(Instructions to follow) Show all lines from the records below in which the string "como" is present.

────────────────────────────────────────

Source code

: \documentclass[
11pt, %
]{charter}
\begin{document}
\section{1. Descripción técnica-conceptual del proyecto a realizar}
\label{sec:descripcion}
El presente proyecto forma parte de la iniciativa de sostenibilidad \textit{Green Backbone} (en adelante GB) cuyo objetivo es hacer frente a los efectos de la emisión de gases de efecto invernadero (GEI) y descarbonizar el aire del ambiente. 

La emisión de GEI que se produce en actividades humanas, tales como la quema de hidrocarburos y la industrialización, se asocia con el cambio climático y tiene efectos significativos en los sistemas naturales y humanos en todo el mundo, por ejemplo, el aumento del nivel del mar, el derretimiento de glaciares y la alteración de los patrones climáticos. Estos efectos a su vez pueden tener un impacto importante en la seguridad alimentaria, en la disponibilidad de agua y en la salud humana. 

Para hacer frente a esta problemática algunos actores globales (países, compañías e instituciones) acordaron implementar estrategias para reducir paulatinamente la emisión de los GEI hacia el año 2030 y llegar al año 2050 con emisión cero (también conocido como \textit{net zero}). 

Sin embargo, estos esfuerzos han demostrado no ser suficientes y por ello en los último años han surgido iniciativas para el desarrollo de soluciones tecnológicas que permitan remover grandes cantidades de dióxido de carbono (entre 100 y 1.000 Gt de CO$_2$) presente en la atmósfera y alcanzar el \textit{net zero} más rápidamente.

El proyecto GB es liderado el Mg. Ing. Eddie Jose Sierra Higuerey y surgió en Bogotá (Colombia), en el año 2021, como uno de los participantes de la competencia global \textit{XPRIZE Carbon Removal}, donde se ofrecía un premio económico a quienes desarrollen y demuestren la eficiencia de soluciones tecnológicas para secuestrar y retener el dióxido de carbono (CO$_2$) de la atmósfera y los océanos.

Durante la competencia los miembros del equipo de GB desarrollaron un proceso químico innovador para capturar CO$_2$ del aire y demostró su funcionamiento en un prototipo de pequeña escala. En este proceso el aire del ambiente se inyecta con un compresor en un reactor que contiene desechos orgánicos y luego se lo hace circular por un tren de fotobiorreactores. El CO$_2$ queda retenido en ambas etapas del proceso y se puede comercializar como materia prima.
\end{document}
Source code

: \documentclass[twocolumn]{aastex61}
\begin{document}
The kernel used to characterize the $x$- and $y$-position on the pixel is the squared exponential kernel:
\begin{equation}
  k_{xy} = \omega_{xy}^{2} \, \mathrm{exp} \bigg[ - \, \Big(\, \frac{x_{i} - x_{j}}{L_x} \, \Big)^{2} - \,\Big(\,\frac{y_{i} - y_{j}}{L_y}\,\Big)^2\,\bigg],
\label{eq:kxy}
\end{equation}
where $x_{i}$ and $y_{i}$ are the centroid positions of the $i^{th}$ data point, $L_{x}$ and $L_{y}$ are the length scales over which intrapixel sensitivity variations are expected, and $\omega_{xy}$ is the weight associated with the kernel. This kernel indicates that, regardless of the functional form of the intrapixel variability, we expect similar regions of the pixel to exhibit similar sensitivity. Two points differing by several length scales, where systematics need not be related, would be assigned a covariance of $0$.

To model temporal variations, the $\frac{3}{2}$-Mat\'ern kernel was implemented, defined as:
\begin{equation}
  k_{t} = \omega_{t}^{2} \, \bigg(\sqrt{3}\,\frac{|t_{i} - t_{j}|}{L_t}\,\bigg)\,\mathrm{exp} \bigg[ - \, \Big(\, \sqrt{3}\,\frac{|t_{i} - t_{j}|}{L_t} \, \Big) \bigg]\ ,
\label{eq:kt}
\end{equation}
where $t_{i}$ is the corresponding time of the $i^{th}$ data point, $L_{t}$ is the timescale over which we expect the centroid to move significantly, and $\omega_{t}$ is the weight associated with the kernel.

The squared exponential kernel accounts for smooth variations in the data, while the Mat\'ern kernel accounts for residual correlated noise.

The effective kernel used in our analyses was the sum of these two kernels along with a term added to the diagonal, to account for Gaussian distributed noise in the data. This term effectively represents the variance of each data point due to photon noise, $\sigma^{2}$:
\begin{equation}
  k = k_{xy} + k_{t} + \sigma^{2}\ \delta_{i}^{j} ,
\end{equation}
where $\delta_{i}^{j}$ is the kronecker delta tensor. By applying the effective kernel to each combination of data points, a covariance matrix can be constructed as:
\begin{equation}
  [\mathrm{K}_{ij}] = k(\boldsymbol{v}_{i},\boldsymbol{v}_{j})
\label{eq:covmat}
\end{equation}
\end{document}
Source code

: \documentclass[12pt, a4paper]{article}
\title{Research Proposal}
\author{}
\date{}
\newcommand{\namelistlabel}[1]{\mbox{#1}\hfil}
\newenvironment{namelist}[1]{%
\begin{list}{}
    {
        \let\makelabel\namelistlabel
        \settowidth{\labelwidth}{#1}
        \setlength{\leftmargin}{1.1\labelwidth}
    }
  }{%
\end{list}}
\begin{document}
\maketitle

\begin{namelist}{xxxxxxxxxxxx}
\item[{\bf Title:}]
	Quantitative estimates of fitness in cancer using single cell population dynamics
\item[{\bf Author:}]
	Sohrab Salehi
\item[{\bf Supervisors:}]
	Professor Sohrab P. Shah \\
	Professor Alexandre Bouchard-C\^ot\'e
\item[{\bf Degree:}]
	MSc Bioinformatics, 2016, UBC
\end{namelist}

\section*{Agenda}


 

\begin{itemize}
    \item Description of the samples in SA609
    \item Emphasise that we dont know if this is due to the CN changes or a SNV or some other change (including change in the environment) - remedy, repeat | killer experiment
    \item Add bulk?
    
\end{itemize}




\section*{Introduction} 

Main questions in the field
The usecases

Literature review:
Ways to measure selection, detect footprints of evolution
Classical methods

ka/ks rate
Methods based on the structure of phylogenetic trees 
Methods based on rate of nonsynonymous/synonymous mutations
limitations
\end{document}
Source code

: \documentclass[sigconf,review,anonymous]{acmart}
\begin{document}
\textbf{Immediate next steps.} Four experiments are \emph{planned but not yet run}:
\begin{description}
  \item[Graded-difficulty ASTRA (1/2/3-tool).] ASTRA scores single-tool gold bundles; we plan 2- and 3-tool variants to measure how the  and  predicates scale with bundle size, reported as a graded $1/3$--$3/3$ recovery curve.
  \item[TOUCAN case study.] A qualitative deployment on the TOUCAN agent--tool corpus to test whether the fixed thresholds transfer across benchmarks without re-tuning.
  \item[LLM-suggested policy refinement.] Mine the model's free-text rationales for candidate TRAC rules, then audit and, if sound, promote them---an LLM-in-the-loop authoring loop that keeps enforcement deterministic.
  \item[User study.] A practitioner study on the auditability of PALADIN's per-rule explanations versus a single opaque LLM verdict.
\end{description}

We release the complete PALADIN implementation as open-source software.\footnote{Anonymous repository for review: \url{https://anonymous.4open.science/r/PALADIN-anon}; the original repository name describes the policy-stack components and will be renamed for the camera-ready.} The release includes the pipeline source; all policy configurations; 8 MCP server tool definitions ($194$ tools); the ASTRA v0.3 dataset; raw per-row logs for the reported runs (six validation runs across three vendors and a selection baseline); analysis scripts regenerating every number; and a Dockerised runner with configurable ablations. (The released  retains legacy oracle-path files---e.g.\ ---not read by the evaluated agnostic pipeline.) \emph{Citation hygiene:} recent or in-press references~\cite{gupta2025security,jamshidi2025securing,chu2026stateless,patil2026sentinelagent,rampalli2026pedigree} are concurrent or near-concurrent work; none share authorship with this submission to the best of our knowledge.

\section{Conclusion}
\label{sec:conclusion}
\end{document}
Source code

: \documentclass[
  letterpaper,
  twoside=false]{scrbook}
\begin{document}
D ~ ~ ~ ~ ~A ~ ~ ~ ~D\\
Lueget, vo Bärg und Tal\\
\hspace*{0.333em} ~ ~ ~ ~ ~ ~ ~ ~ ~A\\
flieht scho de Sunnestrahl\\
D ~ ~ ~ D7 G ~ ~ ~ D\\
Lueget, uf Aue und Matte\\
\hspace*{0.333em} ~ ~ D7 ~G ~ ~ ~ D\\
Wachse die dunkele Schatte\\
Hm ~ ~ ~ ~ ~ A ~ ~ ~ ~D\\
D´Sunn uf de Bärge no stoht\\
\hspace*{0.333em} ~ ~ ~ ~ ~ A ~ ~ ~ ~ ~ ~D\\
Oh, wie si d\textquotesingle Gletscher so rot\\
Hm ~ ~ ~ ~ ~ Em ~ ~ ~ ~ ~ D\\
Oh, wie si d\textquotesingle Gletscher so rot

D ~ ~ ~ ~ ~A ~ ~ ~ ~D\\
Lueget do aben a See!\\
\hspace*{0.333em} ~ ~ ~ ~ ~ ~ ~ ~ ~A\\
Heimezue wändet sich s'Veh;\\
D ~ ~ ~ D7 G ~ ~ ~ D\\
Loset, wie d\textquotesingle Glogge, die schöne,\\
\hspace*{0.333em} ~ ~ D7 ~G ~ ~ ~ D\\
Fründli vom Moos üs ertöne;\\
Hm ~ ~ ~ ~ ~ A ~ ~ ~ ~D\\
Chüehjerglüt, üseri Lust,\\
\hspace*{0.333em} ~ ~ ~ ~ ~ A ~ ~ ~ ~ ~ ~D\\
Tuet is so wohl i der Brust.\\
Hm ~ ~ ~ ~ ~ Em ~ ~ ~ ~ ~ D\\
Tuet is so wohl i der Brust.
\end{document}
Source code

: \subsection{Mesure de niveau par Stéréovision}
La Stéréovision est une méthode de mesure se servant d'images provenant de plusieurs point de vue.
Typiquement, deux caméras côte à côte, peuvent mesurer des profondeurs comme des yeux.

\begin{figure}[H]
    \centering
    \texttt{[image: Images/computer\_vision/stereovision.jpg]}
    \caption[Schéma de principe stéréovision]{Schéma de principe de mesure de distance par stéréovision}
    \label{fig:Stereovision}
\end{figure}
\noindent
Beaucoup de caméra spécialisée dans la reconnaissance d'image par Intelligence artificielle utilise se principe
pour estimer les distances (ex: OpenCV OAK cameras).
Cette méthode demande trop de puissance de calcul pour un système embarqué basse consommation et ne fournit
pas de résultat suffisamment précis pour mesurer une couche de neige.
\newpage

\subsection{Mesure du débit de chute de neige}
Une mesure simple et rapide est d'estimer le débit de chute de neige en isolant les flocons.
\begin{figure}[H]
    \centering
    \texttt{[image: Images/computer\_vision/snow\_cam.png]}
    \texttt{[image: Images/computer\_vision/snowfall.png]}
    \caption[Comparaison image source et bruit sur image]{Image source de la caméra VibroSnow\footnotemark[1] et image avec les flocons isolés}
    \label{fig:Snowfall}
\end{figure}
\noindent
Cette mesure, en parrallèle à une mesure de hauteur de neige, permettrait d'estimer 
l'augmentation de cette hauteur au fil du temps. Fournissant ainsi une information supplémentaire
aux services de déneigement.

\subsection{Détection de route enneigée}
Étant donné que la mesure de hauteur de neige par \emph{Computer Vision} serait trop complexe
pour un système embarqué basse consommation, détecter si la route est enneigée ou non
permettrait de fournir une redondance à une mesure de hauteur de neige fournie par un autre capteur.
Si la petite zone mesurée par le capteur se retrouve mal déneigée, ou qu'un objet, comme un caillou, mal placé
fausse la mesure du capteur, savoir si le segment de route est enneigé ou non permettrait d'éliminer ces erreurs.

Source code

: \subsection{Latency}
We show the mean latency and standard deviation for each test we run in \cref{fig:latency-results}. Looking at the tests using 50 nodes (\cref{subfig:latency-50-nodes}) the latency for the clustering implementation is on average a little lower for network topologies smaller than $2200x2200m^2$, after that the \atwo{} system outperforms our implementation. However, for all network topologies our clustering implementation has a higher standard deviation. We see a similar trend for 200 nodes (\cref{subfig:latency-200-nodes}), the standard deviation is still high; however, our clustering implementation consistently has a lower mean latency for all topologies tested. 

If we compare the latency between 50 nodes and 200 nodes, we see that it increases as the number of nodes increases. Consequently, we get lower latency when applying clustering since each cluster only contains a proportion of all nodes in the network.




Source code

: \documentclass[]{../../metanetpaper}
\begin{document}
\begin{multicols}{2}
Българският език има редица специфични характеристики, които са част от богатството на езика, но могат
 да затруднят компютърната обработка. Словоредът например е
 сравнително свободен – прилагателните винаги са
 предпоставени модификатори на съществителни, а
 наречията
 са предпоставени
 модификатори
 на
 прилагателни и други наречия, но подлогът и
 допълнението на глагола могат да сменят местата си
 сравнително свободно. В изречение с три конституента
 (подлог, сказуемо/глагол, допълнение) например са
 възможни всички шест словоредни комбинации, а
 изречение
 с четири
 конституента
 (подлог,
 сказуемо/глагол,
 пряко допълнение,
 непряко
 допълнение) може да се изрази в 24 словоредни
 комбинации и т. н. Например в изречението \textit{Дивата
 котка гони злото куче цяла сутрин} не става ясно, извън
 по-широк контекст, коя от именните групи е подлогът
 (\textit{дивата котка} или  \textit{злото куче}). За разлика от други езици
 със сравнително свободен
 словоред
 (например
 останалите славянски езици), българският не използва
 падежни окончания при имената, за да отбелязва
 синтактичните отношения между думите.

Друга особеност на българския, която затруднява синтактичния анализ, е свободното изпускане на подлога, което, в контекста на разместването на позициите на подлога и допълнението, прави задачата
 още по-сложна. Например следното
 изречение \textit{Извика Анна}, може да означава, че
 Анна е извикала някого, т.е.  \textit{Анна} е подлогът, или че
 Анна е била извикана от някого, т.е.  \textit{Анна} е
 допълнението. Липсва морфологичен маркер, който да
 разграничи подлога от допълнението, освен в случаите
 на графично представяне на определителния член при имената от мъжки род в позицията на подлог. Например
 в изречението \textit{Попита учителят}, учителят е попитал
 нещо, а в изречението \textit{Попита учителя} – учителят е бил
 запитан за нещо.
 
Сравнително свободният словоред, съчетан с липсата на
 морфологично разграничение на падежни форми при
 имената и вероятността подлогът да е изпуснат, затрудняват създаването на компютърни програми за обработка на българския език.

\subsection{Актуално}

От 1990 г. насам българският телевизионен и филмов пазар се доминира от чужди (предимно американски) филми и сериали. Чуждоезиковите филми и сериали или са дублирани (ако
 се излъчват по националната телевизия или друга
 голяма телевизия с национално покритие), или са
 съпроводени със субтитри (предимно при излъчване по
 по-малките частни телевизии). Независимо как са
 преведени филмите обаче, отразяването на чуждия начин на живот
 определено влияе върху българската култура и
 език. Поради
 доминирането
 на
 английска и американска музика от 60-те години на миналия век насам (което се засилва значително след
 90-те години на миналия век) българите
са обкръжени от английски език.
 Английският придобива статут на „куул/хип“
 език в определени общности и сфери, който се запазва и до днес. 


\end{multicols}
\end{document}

────────────────────────────────────────

(Output of the task)
La emisión de GEI que se produce en actividades humanas, tales como la quema de hidrocarburos y la industrialización, se asocia con el cambio climático y tiene efectos significativos en los sistemas naturales y humanos en todo el mundo, por ejemplo, el aumento del nivel del mar, el derretimiento de glaciares y la alteración de los patrones climáticos. Estos efectos a su vez pueden tener un impacto importante en la seguridad alimentaria, en la disponibilidad de agua y en la salud humana. 
Para hacer frente a esta problemática algunos actores globales (países, compañías e instituciones) acordaron implementar estrategias para reducir paulatinamente la emisión de los GEI hacia el año 2030 y llegar al año 2050 con emisión cero (también conocido como \textit{net zero}). 
El proyecto GB es liderado el Mg. Ing. Eddie Jose Sierra Higuerey y surgió en Bogotá (Colombia), en el año 2021, como uno de los participantes de la competencia global \textit{XPRIZE Carbon Removal}, donde se ofrecía un premio económico a quienes desarrollen y demuestren la eficiencia de soluciones tecnológicas para secuestrar y retener el dióxido de carbono (CO$_2$) de la atmósfera y los océanos.
Durante la competencia los miembros del equipo de GB desarrollaron un proceso químico innovador para capturar CO$_2$ del aire y demostró su funcionamiento en un prototipo de pequeña escala. En este proceso el aire del ambiente se inyecta con un compresor en un reactor que contiene desechos orgánicos y luego se lo hace circular por un tren de fotobiorreactores. El CO$_2$ queda retenido en ambas etapas del proceso y se puede comercializar como materia prima.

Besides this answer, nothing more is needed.